Time to Say Goodbye to Google Fonts

By Simon Wicki

November 30, 2020

Google Fonts

I’ve used Google Fonts in prototypes and in 10M+ MAU products. It’s incredibly easy to get started with and provides an amazing font discovery. That’s also why it’s currently still used on over 42M websites!

This convenience has its price: Performance. Many have already pointed out the cost of multiple requests. If you want the remaining speed boost, then you’re best off downloading your used Google Fonts and self-host them.

This is nothing new. In fact it’s been advocated already since years. Even Google themselves advised others to self-host fonts in their Google I/O ‘18 talk about web performance.

Self-hosting fonts vs Google Fonts

By nature Google Fonts, even with all its font and CSS optimisations, can’t be faster than self-hosted fonts.

Sia wrote a great post where she compared the performance between Google Fonts and self-hosted fonts without the impact of a CDN.

Network flow with Google Fonts

Optimised Google Fonts loading with preconnect

Network flow with self-hosting fonts

Optimised self-hosting fonts with preload

The old performance argument

So if the bottom-line performance is in self-hosting fonts’ favour: What was the argument that convinced us developers that Google Fonts is at least as performing as the self-host approach?

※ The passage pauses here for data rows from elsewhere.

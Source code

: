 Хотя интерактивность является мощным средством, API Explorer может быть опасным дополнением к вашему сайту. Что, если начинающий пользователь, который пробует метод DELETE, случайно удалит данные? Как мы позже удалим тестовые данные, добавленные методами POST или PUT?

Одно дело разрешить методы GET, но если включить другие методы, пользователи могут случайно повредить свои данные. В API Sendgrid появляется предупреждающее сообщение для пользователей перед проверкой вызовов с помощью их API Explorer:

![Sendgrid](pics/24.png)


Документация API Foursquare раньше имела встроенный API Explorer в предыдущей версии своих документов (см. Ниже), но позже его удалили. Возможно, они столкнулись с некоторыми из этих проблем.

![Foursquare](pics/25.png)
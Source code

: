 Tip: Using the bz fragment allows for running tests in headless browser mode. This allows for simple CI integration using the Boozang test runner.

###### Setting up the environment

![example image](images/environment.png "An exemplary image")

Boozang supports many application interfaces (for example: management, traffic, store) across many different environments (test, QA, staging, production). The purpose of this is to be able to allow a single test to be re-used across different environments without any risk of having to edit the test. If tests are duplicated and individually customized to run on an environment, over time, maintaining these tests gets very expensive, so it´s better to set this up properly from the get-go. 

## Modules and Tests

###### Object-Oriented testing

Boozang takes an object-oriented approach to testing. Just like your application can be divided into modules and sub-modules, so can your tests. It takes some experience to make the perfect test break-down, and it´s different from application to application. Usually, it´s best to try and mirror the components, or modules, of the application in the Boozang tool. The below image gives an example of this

Google Fonts was designed to be distributed on a global CDN and reap the caching benefits from it. Users request fonts via said CDN. Chances are that they have downloaded the font resources at an earlier point already from a different site.

“[…] Our cross-site caching is designed so that you only need to load a font once, with any website, and we’ll use that same cached font on any other website that uses Google Fonts.”

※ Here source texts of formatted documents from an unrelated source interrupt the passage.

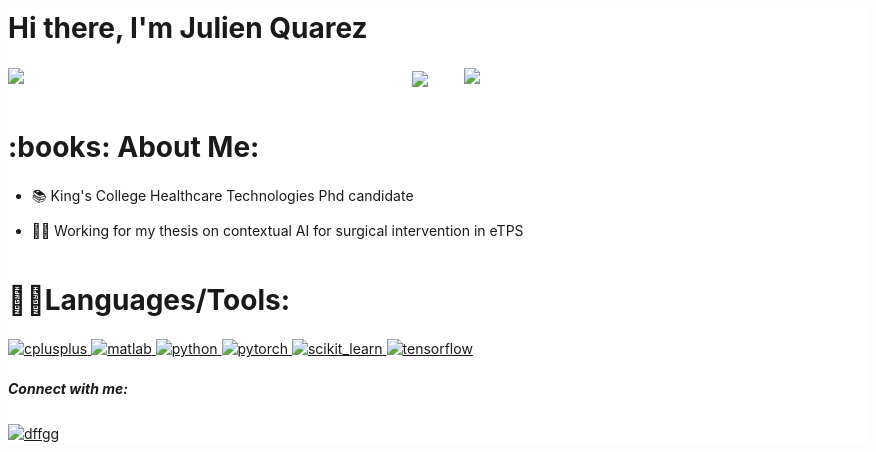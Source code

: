 <h1 align="left">Hi there, I'm Julien Quarez</h1>

<div>
<img align="center" width="100%" src="http://github-profile-summary-cards.vercel.app/api/cards/profile-details?username=JK-rez&theme=github_dark"/>
<img align="left" width="47%" src="http://github-profile-summary-cards.vercel.app/api/cards/stats?username=JK-rez&theme=github_dark"/>
<img align="right" width="47%" src="http://github-profile-summary-cards.vercel.app/api/cards/most-commit-language?username=JK-rez&theme=github_dark">
</div>

<h1 align="left">:books: About Me:</h1>

- :books: King's College Healthcare Technologies Phd candidate


- 👨‍💻 Working for my thesis on contextual AI for surgical intervention in eTPS



<h1 align="left">👨‍💻Languages/Tools:</h1>
<p align="left"> <a href="https://www.w3schools.com/cpp/" target="_blank" rel="noreferrer"> <img src="https://raw.githubusercontent.com/devicons/devicon/master/icons/cplusplus/cplusplus-original.svg" alt="cplusplus" width="40" height="40"/> </a> <a href="https://www.mathworks.com/" target="_blank" rel="noreferrer"> <img src="https://upload.wikimedia.org/wikipedia/commons/2/21/Matlab_Logo.png" alt="matlab" width="40" height="40"/> </a> <a href="https://www.python.org" target="_blank" rel="noreferrer"> <img src="https://raw.githubusercontent.com/devicons/devicon/master/icons/python/python-original.svg" alt="python" width="40" height="40"/> </a> <a href="https://pytorch.org/" target="_blank" rel="noreferrer"> <img src="https://www.vectorlogo.zone/logos/pytorch/pytorch-icon.svg" alt="pytorch" width="40" height="40"/> </a> <a href="https://scikit-learn.org/" target="_blank" rel="noreferrer"> <img src="https://upload.wikimedia.org/wikipedia/commons/0/05/Scikit_learn_logo_small.svg" alt="scikit_learn" width="40" height="40"/> </a> <a href="https://www.tensorflow.org" target="_blank" rel="noreferrer"> <img src="https://www.vectorlogo.zone/logos/tensorflow/tensorflow-icon.svg" alt="tensorflow" width="40" height="40"/> </a> </p>

<h5 align="left">Connect with me:</h3>
<p align="left">
<a href="https://linkedin.com/in/julien-quarez-682884196" target="blank"><img align="center" src="https://raw.githubusercontent.com/rahuldkjain/github-profile-readme-generator/master/src/images/icons/Social/linked-in-alt.svg" alt="dffgg" height="15" width="20" /></a>
</p>
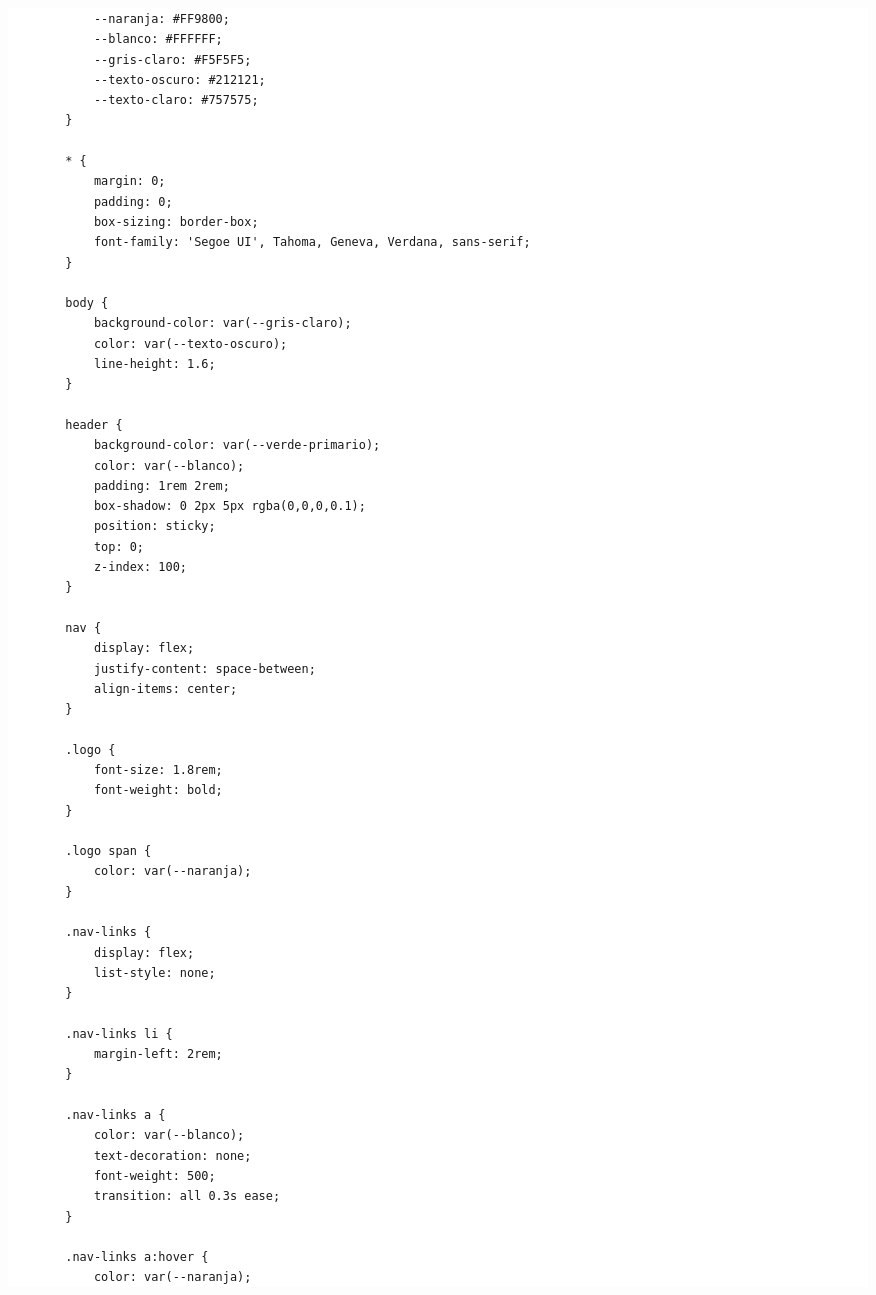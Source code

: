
 ```
            --naranja: #FF9800;
            --blanco: #FFFFFF;
            --gris-claro: #F5F5F5;
            --texto-oscuro: #212121;
            --texto-claro: #757575;
        }
        
        * {
            margin: 0;
            padding: 0;
            box-sizing: border-box;
            font-family: 'Segoe UI', Tahoma, Geneva, Verdana, sans-serif;
        }
        
        body {
            background-color: var(--gris-claro);
            color: var(--texto-oscuro);
            line-height: 1.6;
        }
        
        header {
            background-color: var(--verde-primario);
            color: var(--blanco);
            padding: 1rem 2rem;
            box-shadow: 0 2px 5px rgba(0,0,0,0.1);
            position: sticky;
            top: 0;
            z-index: 100;
        }
        
        nav {
            display: flex;
            justify-content: space-between;
            align-items: center;
        }
        
        .logo {
            font-size: 1.8rem;
            font-weight: bold;
        }
        
        .logo span {
            color: var(--naranja);
        }
        
        .nav-links {
            display: flex;
            list-style: none;
        }
        
        .nav-links li {
            margin-left: 2rem;
        }
        
        .nav-links a {
            color: var(--blanco);
            text-decoration: none;
            font-weight: 500;
            transition: all 0.3s ease;
        }
        
        .nav-links a:hover {
            color: var(--naranja);
```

https://fonts.google.com/about

Invalidating the old performance argument

Since Chrome v86, released October 2020, cross-site resources like fonts can’t be shared on the same CDN anymore. This is due to the partitioned browser cache (Safari has had this for years already).

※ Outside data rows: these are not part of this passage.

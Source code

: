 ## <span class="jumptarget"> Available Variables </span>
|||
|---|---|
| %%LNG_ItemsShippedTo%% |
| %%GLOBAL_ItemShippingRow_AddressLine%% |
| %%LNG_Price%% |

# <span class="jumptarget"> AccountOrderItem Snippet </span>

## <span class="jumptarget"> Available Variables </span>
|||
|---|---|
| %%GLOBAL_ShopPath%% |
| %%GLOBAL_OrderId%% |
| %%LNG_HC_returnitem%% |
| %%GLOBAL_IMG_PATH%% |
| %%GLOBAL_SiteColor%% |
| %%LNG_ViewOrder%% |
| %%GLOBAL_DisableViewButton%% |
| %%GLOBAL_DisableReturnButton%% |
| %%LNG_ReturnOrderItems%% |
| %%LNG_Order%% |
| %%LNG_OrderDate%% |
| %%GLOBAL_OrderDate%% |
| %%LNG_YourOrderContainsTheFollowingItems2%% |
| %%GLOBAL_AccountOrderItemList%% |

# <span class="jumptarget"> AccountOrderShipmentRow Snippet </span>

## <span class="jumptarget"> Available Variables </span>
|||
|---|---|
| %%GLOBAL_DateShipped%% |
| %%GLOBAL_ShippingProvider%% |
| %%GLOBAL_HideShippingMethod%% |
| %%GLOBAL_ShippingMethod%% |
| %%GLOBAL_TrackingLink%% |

In this Google post they explain what the partitioned browser cache is. It got only introduced to prevent a possible cross-site tracking mechanism.

Cache partitioning in other browsers

Safari really cares about privacy. It circumvented this very cross-site tracking attack since years already. Then finally comes Chrome. Other browsers that are based off Chromium, still need to signal or implement the feature.

  • Chrome: since v86 (October 2020)
  • Safari: since 2013
  • 🚫 Firefox: planning to implement
  • 🚫 Edge: most likely soon
  • 🚫 Opera: most likely soon
  • 🚫 Brave: most likely soon
  • 🚫 Vivaldi: most likely soon

Conclusion

Google Fonts resources will be redownloaded for every website, regardless it being cached on the CDN. Self-host your fonts for better performance. The old performance argument is not valid anymore.

Thanks for checking this post out!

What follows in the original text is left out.